Provided data Start Marker
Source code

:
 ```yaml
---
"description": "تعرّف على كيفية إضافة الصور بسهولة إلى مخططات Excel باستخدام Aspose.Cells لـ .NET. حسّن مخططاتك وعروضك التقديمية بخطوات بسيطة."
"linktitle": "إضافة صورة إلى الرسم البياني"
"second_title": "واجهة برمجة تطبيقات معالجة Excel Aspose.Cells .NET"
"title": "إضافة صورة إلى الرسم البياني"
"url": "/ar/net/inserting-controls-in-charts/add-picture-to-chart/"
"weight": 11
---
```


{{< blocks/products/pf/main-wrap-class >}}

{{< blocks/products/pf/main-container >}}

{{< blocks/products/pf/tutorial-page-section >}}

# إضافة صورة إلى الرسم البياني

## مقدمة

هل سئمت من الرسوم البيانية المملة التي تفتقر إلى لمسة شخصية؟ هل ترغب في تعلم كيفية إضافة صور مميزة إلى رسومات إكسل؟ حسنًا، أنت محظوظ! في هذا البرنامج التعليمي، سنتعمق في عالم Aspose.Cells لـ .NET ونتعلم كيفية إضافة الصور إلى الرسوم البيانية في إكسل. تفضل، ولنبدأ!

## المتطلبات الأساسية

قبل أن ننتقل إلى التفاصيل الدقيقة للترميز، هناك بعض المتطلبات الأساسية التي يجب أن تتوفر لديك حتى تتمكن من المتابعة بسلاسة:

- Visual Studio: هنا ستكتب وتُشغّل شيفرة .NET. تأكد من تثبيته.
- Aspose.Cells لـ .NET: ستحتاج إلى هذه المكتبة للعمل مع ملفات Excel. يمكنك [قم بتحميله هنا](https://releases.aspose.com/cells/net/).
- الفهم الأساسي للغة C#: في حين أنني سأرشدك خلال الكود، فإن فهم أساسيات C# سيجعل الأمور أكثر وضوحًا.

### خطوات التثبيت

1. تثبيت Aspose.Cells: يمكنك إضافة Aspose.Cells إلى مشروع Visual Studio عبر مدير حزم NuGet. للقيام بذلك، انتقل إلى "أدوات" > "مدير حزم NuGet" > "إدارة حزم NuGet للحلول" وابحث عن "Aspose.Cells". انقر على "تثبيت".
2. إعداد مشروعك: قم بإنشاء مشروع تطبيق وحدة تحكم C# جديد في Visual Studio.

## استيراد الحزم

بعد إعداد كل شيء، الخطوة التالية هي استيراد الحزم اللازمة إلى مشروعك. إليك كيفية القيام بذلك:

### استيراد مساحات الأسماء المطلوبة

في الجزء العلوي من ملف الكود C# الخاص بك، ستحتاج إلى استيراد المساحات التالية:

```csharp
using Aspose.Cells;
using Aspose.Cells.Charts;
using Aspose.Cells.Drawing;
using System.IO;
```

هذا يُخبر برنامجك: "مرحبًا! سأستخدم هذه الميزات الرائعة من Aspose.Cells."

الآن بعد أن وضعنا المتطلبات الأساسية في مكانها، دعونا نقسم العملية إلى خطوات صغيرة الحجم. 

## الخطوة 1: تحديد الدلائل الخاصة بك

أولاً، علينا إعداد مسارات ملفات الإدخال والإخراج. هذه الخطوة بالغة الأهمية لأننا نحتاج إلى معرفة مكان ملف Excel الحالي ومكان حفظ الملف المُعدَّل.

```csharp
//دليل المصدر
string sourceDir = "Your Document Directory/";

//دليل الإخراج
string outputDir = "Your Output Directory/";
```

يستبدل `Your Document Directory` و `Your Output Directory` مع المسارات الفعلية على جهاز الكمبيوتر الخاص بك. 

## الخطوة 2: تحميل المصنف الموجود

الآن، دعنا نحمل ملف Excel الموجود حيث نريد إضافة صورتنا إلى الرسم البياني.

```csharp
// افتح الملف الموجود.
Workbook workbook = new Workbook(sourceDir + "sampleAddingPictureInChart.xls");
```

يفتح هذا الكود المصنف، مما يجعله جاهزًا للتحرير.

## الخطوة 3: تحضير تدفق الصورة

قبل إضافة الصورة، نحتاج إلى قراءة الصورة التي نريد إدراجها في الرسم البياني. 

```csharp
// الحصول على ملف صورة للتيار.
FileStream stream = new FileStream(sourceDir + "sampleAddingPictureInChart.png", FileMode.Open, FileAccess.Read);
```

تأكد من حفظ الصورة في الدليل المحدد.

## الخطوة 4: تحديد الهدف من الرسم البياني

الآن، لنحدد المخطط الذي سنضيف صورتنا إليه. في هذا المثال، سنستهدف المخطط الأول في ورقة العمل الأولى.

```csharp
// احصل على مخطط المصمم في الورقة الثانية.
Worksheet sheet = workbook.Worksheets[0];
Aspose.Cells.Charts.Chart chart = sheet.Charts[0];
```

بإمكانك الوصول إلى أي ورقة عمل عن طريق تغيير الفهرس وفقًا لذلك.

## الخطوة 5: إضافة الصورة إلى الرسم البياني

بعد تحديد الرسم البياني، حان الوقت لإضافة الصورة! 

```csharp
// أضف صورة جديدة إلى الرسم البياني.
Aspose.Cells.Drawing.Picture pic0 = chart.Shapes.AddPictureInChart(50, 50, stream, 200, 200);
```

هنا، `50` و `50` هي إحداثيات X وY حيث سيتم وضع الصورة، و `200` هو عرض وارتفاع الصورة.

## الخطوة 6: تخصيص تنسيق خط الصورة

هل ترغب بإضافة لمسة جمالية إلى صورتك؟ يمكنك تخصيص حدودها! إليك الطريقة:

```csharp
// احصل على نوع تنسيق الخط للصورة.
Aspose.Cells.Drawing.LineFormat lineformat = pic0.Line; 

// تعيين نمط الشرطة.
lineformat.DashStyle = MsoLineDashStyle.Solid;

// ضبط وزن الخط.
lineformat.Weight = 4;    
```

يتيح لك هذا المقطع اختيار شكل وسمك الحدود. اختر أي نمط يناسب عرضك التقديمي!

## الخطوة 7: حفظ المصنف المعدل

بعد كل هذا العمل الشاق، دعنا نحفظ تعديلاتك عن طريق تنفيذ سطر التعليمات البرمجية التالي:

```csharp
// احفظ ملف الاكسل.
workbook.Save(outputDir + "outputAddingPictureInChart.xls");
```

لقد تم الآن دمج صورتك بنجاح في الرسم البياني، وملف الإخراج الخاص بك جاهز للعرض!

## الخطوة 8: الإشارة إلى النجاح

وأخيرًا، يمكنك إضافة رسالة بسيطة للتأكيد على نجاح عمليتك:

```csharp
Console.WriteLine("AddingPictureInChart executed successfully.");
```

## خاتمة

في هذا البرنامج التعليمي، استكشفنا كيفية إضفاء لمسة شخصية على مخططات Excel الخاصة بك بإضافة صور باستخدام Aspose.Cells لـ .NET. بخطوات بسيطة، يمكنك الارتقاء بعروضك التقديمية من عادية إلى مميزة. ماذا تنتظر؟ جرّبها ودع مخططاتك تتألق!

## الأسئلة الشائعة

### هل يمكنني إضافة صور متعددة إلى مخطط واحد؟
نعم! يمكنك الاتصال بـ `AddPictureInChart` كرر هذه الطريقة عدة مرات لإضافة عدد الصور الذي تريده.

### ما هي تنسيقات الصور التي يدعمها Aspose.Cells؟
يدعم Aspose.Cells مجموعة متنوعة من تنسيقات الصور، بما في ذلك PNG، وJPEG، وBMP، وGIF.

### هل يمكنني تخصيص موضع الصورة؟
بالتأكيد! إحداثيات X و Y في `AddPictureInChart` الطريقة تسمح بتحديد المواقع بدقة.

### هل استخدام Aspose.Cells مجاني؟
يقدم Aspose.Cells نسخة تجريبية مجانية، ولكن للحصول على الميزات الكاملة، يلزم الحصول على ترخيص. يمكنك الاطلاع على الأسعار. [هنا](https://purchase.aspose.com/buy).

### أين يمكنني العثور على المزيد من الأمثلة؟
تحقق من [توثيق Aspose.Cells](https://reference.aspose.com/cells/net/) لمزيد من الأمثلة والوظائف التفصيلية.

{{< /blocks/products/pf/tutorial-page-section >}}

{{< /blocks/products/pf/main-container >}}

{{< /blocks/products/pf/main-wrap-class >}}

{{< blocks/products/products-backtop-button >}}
Provided data End Marker
Reply with only the number of lines in the entries that hold the word "التقديمية".

Task answer
2